> _TASK BRIEF_: Look through the records below and copy each line that includes the word "Houser".

> _MATERIAL FOR THIS EXERCISE_:
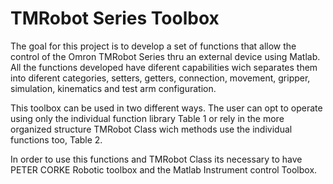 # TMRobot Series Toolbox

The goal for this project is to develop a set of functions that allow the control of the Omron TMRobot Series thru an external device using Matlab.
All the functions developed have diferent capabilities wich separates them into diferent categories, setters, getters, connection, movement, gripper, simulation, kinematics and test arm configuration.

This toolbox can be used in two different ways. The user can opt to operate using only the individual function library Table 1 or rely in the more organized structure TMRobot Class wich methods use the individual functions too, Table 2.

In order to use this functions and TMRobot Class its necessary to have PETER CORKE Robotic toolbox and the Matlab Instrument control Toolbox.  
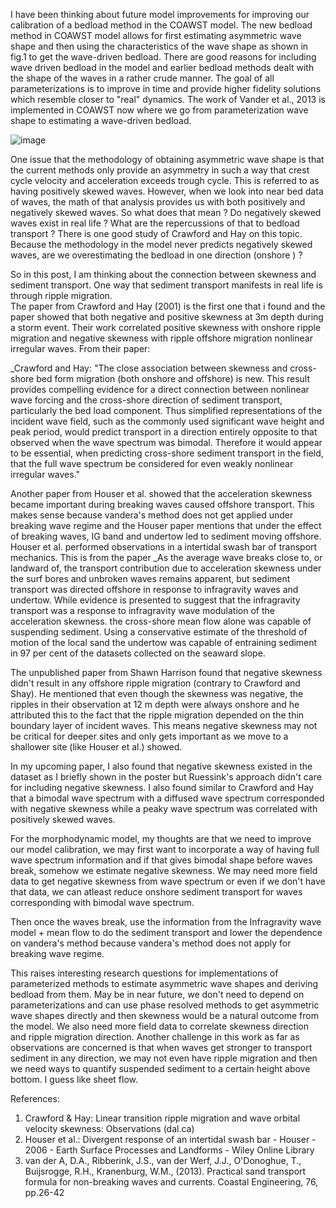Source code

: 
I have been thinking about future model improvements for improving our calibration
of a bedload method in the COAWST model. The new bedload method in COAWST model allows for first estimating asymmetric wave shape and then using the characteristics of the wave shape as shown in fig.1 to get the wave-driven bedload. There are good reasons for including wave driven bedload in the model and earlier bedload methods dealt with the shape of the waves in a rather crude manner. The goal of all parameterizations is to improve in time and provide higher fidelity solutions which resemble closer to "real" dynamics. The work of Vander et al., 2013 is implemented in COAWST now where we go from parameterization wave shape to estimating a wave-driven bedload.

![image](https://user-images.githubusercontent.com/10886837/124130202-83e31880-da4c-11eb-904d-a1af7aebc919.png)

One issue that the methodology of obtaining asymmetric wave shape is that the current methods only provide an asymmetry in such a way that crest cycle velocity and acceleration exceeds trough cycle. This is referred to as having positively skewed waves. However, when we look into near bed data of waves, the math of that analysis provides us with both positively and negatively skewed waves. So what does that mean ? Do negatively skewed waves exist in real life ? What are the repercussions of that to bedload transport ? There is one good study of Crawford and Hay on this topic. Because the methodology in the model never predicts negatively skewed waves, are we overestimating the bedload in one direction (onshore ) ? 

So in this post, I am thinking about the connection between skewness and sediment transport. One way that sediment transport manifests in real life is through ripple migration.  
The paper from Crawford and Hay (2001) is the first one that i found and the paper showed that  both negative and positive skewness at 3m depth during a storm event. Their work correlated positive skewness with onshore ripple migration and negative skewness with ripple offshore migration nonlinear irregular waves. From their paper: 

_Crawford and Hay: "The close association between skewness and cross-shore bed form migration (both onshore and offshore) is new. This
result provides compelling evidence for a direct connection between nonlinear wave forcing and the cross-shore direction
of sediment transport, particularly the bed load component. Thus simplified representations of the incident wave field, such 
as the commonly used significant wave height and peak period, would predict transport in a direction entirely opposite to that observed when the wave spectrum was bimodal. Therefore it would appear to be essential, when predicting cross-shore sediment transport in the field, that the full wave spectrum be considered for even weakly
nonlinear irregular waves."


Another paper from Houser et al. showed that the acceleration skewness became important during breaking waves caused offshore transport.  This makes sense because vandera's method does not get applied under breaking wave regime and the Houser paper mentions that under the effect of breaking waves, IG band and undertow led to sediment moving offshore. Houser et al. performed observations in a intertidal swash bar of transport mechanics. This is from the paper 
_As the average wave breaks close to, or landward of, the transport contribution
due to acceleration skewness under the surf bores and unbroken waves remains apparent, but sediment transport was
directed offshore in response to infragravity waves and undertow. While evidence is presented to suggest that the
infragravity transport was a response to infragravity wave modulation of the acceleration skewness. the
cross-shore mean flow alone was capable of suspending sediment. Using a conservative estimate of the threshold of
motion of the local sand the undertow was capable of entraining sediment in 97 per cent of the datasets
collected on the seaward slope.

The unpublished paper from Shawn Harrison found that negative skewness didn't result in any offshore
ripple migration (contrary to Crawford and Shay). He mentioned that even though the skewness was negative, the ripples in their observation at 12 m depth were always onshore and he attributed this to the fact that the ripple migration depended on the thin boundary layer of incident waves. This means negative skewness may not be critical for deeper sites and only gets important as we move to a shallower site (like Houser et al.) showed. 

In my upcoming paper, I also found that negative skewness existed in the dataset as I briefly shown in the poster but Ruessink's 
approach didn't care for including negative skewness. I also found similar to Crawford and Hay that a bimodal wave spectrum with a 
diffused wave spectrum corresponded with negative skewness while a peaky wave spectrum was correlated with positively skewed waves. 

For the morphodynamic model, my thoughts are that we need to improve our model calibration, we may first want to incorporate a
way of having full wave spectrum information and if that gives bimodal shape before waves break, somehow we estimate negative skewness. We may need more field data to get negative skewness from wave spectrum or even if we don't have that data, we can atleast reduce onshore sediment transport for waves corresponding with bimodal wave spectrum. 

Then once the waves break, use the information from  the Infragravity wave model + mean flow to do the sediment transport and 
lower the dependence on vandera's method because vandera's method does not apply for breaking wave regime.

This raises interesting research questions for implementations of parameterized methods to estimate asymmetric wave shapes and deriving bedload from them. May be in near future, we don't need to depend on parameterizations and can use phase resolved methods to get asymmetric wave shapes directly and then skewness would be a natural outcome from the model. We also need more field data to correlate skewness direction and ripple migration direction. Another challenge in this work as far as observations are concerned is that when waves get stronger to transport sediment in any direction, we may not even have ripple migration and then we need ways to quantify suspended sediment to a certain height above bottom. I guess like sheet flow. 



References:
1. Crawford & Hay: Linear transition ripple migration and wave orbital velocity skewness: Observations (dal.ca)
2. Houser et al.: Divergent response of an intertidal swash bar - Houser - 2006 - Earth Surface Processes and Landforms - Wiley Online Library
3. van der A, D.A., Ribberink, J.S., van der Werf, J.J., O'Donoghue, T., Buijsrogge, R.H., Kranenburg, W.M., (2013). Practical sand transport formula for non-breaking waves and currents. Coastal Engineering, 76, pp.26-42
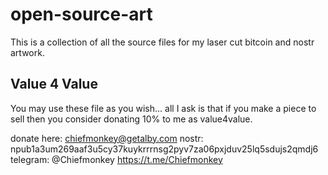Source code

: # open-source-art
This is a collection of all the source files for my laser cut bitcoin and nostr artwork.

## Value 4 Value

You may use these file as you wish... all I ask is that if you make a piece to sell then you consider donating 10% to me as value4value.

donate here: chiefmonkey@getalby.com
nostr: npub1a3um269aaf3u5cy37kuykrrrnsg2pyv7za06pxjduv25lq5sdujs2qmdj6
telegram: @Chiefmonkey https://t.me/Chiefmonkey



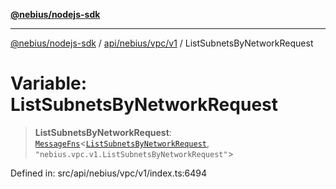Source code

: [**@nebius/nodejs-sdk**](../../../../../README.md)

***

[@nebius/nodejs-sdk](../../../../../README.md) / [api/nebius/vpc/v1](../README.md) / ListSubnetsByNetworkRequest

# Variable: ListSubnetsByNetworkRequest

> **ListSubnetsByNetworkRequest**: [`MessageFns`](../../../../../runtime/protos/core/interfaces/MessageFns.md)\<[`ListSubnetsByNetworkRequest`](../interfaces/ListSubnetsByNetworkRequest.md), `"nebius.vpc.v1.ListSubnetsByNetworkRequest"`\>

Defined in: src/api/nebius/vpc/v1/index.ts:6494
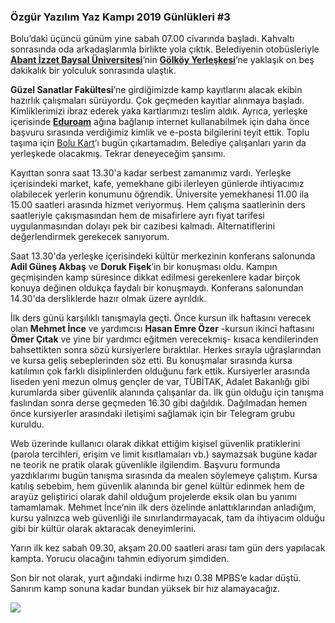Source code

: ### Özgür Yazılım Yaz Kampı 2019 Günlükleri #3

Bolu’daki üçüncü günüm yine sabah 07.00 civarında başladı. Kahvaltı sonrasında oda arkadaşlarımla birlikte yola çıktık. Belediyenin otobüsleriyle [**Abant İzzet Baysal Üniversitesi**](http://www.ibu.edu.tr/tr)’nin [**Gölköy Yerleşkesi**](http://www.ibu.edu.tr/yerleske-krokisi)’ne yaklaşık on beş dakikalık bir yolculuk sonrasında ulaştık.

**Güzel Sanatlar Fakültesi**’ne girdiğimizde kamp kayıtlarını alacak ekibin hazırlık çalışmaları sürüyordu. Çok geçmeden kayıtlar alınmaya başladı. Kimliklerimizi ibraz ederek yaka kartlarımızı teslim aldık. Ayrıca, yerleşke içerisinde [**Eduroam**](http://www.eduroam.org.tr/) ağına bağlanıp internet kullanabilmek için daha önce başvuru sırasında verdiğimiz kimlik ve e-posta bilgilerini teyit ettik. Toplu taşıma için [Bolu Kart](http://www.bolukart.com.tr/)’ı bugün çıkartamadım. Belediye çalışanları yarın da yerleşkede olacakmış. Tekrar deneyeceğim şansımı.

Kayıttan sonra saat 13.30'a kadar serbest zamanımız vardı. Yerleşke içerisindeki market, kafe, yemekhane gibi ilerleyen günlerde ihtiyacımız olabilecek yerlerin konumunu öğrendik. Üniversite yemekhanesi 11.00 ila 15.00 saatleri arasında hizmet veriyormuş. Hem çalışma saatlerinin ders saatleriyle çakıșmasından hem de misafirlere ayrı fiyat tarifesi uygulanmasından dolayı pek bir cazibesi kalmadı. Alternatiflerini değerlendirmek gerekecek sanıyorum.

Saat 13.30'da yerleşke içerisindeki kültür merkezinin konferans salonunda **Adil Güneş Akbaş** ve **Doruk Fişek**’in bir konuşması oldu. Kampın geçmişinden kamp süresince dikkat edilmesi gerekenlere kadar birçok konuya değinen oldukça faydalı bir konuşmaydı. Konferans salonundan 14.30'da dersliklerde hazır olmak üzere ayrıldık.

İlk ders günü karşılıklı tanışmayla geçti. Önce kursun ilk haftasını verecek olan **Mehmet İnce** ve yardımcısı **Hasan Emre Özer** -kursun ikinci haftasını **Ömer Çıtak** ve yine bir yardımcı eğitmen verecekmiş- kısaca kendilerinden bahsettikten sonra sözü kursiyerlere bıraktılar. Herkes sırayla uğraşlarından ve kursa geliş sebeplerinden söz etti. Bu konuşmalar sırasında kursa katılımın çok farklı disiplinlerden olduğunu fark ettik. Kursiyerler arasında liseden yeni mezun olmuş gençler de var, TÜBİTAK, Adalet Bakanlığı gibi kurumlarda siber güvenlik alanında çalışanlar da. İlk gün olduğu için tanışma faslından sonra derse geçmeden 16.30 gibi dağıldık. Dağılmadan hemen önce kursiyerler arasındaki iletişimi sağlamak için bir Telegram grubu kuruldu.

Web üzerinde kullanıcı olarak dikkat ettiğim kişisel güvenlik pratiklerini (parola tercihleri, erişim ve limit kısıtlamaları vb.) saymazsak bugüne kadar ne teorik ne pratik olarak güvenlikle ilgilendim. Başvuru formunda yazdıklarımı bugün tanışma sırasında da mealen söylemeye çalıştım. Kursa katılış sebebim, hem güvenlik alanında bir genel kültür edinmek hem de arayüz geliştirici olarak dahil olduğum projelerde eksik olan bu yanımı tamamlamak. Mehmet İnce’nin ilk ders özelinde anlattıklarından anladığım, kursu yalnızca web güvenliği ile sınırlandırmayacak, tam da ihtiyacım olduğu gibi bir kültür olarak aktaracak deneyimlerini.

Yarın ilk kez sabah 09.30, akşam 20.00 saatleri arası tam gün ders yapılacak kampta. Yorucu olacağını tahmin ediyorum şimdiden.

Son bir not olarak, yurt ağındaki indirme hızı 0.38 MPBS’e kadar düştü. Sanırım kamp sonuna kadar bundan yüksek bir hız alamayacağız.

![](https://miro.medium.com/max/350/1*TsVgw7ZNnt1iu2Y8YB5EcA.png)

> _ANSWER FOR THIS EXERCISE_:
Another paper from Houser et al. showed that the acceleration skewness became important during breaking waves caused offshore transport.  This makes sense because vandera's method does not get applied under breaking wave regime and the Houser paper mentions that under the effect of breaking waves, IG band and undertow led to sediment moving offshore. Houser et al. performed observations in a intertidal swash bar of transport mechanics. This is from the paper 
ripple migration (contrary to Crawford and Shay). He mentioned that even though the skewness was negative, the ripples in their observation at 12 m depth were always onshore and he attributed this to the fact that the ripple migration depended on the thin boundary layer of incident waves. This means negative skewness may not be critical for deeper sites and only gets important as we move to a shallower site (like Houser et al.) showed. 
2. Houser et al.: Divergent response of an intertidal swash bar - Houser - 2006 - Earth Surface Processes and Landforms - Wiley Online Library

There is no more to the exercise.